• **PROBLEM STATEMENT**:
Reproduce the entries from their first line up to and including the line with "<managementContext>". Leave out everything after it.

• **RECORDS FOR THE TASK**:
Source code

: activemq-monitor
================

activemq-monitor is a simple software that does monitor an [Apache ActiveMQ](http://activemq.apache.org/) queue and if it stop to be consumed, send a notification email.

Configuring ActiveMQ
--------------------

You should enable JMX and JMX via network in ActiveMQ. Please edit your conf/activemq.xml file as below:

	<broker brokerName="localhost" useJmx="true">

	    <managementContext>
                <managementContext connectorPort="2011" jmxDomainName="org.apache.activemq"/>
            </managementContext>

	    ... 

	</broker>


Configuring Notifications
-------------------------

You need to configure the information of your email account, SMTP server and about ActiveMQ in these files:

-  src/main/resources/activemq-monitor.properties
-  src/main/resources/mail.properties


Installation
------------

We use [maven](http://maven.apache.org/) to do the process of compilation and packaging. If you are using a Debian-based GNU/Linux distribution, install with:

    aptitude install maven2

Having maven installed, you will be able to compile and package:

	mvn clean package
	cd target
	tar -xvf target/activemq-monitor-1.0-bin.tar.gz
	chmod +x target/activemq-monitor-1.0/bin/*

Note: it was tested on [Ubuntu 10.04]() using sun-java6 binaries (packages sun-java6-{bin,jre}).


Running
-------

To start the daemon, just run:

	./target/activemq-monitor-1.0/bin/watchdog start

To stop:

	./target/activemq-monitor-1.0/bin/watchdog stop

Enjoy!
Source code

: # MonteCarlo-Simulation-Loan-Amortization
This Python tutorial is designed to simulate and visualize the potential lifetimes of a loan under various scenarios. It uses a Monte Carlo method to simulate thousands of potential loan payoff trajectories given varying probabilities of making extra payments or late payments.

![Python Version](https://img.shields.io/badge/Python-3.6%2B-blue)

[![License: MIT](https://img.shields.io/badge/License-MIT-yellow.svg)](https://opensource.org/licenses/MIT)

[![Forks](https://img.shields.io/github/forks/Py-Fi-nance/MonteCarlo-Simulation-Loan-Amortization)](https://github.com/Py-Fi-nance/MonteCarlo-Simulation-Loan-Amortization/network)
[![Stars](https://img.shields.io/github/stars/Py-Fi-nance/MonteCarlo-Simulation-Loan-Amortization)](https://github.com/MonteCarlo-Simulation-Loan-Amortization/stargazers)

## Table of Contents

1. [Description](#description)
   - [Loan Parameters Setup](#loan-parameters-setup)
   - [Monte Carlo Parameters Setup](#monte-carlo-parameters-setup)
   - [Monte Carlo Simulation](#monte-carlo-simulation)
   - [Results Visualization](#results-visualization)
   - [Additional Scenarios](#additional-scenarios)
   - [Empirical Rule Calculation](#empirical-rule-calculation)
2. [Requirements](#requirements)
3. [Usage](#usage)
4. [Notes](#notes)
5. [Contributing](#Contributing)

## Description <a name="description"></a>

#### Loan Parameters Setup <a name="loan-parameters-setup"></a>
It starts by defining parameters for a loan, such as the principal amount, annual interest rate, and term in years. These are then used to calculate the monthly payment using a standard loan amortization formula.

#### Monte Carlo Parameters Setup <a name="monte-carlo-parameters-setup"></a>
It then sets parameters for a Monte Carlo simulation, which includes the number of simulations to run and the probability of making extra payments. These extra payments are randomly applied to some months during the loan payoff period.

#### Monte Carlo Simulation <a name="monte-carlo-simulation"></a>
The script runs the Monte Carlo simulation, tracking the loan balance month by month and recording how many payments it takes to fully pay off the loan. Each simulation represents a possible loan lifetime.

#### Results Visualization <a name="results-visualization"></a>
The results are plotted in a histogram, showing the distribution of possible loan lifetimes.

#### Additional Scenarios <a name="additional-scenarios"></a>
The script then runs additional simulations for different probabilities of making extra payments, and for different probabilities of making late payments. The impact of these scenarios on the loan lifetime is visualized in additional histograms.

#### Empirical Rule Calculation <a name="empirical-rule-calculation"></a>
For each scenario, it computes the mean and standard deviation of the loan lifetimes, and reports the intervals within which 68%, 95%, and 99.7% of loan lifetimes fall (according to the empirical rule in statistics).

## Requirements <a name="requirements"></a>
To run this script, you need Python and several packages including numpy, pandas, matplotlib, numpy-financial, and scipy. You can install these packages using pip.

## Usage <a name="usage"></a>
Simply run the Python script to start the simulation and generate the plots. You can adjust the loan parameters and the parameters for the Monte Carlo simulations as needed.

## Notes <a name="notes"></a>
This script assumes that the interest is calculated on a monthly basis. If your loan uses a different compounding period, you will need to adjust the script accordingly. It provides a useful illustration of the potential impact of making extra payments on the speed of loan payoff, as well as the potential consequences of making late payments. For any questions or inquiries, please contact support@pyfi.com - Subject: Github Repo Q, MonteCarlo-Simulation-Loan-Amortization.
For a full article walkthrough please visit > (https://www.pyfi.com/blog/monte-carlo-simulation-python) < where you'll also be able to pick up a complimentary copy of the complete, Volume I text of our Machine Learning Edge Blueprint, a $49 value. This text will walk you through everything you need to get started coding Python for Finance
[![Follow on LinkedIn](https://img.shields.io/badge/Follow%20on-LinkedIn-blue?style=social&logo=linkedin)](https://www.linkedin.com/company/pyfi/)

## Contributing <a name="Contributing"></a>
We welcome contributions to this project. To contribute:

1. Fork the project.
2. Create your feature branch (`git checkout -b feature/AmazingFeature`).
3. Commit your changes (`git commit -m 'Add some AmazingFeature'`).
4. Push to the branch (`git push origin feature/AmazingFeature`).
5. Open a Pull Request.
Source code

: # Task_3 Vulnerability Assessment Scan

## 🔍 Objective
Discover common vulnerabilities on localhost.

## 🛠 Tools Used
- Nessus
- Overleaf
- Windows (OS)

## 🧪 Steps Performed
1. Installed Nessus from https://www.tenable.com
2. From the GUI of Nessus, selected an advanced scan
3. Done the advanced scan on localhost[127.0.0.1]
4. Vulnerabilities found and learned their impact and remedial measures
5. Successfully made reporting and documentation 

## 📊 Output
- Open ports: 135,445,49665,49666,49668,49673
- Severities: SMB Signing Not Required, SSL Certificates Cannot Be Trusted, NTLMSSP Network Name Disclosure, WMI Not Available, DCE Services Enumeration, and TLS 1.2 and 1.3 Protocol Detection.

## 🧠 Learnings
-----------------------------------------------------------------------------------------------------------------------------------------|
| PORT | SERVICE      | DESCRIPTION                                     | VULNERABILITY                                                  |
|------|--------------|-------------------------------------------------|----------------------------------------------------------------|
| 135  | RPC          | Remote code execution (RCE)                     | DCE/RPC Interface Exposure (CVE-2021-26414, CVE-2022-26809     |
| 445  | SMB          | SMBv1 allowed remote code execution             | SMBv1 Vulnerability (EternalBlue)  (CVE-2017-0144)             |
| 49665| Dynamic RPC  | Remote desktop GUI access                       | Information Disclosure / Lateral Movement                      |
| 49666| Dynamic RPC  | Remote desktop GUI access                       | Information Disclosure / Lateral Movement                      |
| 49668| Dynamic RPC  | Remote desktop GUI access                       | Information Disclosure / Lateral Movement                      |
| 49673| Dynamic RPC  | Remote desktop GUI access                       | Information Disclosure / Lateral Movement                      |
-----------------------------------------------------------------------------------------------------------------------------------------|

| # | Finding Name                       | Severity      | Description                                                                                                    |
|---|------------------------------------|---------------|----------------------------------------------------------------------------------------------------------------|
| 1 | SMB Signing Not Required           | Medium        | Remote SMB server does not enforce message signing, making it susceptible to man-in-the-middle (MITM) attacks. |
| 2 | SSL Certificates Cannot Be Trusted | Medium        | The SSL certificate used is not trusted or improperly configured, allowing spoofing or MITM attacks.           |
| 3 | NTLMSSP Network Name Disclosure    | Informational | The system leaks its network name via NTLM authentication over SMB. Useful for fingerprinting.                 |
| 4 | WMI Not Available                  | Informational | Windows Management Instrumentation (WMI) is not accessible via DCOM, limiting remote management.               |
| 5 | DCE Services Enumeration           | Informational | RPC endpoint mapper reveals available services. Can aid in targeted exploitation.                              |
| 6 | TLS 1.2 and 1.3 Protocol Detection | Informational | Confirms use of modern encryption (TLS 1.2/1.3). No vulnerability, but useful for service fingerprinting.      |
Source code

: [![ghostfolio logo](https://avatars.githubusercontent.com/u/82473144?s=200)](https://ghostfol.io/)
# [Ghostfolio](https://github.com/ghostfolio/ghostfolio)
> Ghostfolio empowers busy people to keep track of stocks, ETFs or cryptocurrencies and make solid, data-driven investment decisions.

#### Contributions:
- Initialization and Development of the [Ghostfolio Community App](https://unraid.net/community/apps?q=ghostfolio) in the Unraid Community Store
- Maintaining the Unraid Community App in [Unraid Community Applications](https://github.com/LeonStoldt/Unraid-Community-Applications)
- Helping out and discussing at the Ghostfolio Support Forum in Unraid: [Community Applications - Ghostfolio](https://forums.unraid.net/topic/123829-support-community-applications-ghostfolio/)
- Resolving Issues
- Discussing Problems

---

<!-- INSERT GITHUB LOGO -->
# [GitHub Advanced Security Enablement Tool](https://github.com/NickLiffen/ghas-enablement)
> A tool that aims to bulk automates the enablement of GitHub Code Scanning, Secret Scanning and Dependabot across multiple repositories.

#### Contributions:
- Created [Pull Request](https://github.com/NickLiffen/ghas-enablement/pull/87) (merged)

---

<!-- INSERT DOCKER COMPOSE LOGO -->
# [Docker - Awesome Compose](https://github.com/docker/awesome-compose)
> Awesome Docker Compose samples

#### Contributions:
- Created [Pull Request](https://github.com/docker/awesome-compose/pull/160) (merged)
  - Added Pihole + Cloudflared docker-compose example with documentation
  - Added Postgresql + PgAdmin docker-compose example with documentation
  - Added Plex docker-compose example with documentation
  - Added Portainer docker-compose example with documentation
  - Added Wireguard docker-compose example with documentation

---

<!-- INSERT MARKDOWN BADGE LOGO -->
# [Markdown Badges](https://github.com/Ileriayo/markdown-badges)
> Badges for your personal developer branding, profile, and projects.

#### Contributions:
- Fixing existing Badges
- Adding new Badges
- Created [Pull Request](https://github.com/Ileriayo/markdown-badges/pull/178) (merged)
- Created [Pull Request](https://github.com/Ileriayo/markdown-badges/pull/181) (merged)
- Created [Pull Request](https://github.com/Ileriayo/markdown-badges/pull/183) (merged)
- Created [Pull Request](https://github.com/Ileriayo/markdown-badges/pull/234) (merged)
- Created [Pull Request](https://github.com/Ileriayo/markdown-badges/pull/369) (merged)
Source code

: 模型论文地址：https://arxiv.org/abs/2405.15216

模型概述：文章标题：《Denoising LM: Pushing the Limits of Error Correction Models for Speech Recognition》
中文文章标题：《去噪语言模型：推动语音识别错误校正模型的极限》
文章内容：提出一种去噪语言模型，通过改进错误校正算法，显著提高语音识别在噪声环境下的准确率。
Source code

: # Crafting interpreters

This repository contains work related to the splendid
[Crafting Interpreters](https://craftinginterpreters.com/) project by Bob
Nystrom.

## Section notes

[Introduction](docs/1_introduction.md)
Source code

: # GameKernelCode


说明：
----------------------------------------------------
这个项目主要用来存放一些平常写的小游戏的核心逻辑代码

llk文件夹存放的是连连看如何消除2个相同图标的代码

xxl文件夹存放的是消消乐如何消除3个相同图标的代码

• **ANSWER FOR THIS EXERCISE**:
Source code

: activemq-monitor
================

activemq-monitor is a simple software that does monitor an [Apache ActiveMQ](http://activemq.apache.org/) queue and if it stop to be consumed, send a notification email.

Configuring ActiveMQ
--------------------

You should enable JMX and JMX via network in ActiveMQ. Please edit your conf/activemq.xml file as below:

	<broker brokerName="localhost" useJmx="true">

	    <managementContext>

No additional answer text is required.